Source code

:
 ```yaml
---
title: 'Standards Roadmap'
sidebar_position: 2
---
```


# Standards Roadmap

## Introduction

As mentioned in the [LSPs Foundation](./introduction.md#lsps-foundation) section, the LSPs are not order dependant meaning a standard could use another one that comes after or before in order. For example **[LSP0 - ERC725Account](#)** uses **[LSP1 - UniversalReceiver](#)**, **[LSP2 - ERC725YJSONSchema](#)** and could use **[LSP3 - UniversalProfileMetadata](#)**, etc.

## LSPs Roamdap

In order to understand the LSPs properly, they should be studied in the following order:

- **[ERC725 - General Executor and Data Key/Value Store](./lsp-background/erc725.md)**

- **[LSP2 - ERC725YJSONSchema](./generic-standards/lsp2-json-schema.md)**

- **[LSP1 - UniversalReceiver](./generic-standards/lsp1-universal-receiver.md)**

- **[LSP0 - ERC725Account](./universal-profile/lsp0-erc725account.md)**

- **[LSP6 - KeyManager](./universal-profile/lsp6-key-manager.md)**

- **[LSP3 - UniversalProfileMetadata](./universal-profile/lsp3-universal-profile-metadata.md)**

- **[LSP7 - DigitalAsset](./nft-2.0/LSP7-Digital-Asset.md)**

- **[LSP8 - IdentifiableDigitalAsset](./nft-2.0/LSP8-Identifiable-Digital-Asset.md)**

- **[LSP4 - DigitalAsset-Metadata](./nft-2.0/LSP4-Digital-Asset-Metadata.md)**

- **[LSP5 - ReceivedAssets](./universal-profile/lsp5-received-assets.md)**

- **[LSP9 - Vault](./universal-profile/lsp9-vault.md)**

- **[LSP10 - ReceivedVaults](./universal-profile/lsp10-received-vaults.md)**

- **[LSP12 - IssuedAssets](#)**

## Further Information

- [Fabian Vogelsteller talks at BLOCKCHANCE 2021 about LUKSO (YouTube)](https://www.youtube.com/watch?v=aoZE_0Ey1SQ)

+++

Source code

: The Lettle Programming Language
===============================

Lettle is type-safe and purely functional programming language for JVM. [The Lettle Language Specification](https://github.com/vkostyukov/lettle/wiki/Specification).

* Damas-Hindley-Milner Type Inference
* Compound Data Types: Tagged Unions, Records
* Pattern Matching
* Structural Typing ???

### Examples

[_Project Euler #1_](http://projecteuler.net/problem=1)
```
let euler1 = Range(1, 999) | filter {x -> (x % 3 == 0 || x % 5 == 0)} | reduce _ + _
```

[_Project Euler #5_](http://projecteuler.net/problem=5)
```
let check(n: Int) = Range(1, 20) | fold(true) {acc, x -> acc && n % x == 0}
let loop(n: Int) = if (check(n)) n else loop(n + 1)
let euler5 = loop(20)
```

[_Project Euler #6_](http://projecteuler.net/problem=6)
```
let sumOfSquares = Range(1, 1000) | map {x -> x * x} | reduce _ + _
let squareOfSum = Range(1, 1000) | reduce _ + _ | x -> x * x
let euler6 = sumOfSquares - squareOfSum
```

+++

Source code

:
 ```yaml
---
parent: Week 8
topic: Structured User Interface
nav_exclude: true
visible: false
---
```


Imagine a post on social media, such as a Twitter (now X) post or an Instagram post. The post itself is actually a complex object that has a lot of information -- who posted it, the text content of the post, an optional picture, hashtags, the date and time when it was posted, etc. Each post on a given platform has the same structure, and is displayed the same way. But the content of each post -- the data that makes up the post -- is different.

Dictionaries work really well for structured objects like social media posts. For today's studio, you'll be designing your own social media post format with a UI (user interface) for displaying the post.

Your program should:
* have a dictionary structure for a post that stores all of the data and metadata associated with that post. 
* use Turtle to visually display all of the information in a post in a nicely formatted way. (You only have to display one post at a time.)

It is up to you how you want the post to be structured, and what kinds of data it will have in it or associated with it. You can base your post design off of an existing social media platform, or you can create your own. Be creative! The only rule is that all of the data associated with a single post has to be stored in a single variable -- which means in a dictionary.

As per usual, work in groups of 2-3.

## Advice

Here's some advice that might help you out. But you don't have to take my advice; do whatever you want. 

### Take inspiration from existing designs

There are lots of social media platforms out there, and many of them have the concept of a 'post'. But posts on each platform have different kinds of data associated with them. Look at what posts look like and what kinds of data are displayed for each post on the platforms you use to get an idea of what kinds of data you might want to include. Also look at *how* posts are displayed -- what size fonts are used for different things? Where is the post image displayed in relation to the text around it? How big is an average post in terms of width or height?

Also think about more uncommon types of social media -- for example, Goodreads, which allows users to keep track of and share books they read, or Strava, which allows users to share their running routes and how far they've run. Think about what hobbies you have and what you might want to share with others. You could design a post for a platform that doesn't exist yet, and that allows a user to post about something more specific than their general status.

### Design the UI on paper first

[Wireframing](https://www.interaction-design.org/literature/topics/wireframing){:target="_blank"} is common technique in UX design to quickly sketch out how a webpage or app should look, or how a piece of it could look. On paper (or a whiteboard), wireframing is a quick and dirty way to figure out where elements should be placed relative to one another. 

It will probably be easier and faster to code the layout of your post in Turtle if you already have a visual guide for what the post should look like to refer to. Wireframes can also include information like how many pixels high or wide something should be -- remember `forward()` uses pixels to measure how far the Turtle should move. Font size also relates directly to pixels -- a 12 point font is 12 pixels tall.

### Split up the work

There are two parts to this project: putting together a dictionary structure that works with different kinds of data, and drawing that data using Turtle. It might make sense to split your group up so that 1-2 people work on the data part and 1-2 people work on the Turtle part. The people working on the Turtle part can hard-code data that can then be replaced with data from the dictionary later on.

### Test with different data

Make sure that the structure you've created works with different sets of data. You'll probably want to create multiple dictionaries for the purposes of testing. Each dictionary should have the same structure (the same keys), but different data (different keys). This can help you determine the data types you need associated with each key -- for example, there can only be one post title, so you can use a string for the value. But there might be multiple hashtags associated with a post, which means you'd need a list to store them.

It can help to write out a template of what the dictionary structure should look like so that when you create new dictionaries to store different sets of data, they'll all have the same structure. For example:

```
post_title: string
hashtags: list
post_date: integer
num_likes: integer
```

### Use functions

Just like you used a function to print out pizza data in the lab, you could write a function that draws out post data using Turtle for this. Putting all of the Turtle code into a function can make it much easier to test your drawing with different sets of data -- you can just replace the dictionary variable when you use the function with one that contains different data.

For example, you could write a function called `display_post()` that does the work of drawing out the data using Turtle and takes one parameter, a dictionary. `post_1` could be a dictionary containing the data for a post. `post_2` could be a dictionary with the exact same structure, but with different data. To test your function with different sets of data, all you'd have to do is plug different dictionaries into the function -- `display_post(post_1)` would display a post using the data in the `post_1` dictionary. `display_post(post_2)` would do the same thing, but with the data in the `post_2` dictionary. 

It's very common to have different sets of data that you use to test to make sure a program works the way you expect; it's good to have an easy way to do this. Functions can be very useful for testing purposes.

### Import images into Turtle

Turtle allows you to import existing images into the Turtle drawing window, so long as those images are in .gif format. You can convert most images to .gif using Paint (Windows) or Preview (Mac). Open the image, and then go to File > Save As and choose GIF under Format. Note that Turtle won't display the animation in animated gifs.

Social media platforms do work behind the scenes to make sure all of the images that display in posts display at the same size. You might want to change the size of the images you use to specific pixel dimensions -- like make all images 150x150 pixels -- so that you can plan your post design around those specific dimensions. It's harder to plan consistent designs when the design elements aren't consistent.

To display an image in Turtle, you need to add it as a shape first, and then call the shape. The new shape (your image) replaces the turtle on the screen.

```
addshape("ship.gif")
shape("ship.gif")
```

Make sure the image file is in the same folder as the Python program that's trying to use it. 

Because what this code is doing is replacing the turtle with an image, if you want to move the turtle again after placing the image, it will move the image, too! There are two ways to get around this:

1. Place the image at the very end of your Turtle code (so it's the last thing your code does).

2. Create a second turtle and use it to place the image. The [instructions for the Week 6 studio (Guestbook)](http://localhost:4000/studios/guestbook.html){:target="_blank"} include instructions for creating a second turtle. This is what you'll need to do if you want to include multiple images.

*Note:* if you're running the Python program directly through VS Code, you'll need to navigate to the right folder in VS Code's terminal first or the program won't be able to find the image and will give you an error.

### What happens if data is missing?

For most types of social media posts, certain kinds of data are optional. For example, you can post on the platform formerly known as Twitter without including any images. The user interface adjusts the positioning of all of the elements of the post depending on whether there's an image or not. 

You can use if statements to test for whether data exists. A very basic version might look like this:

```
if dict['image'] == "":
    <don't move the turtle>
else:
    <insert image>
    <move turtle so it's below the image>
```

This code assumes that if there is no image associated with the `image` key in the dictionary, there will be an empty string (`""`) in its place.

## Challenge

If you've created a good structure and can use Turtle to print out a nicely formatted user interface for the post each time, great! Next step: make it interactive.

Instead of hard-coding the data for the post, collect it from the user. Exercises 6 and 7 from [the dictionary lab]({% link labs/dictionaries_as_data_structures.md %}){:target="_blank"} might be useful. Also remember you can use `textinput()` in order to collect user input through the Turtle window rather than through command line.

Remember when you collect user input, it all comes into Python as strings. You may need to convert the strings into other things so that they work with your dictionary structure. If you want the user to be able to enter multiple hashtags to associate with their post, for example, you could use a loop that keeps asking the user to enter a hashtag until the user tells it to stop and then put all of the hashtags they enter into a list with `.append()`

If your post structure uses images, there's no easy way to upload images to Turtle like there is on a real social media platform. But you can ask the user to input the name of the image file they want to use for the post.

+++

Exercise instructions: Output exactly the lines of the material above from the one containing "## Further Information" up to and including the one containing "- [Fabian Vogelsteller".

Written response:
## Further Information

- [Fabian Vogelsteller talks at BLOCKCHANCE 2021 about LUKSO (YouTube)](https://www.youtube.com/watch?v=aoZE_0Ey1SQ)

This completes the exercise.